What you will do:
Transcribe everything in the listing below exactly, except the pictures.

Data:
__________________________________________________

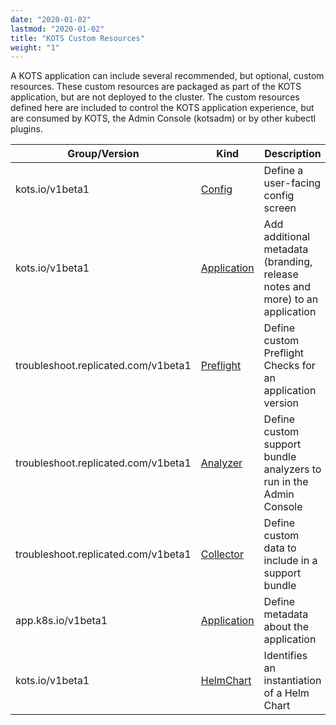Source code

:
 ```yaml
---
date: "2020-01-02"
lastmod: "2020-01-02"
title: "KOTS Custom Resources"
weight: "1"
---
```


A KOTS application can include several recommended, but optional, custom resources. These custom resources are packaged as part of the KOTS application, but are not deployed to the cluster. The custom resources defined here are included to control the KOTS application experience, but are consumed by KOTS, the Admin Console (kotsadm) or by other kubectl plugins.

| Group/Version | Kind | Description |
|---------------|------|-------------|
| kots.io/v1beta1 | [Config](/reference/v1beta1/config/)| Define a user-facing config screen |
| kots.io/v1beta1 | [Application](/reference/v1beta1/application) | Add additional metadata (branding, release notes and more) to an application |
| troubleshoot.replicated.com/v1beta1 | [Preflight](/reference/v1beta1/preflight) | Define custom Preflight Checks for an application version |
| troubleshoot.replicated.com/v1beta1 | [Analyzer](https://troubleshoot.sh/reference/analyzers/overview/) | Define custom support bundle analyzers to run in the Admin Console |
| troubleshoot.replicated.com/v1beta1 | [Collector](https://troubleshoot.sh/reference/collectors/overview/) | Define custom data to include in a support bundle |
| app.k8s.io/v1beta1 | [Application](/reference/v1beta1/sig-application) | Define metadata about the application |
| kots.io/v1beta1 | [HelmChart](/reference/v1beta1/helmchart/) | Identifies an instantiation of a Helm Chart |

__________________________________________________

Task result:
Source code

:
 ```yaml
---
date: "2020-01-02"
lastmod: "2020-01-02"
title: "KOTS Custom Resources"
weight: "1"
---
```


A KOTS application can include several recommended, but optional, custom resources. These custom resources are packaged as part of the KOTS application, but are not deployed to the cluster. The custom resources defined here are included to control the KOTS application experience, but are consumed by KOTS, the Admin Console (kotsadm) or by other kubectl plugins.

| Group/Version | Kind | Description |
|---------------|------|-------------|
| kots.io/v1beta1 | [Config](/reference/v1beta1/config/)| Define a user-facing config screen |
| kots.io/v1beta1 | [Application](/reference/v1beta1/application) | Add additional metadata (branding, release notes and more) to an application |
| troubleshoot.replicated.com/v1beta1 | [Preflight](/reference/v1beta1/preflight) | Define custom Preflight Checks for an application version |
| troubleshoot.replicated.com/v1beta1 | [Analyzer](https://troubleshoot.sh/reference/analyzers/overview/) | Define custom support bundle analyzers to run in the Admin Console |
| troubleshoot.replicated.com/v1beta1 | [Collector](https://troubleshoot.sh/reference/collectors/overview/) | Define custom data to include in a support bundle |
| app.k8s.io/v1beta1 | [Application](/reference/v1beta1/sig-application) | Define metadata about the application |
| kots.io/v1beta1 | [HelmChart](/reference/v1beta1/helmchart/) | Identifies an instantiation of a Helm Chart |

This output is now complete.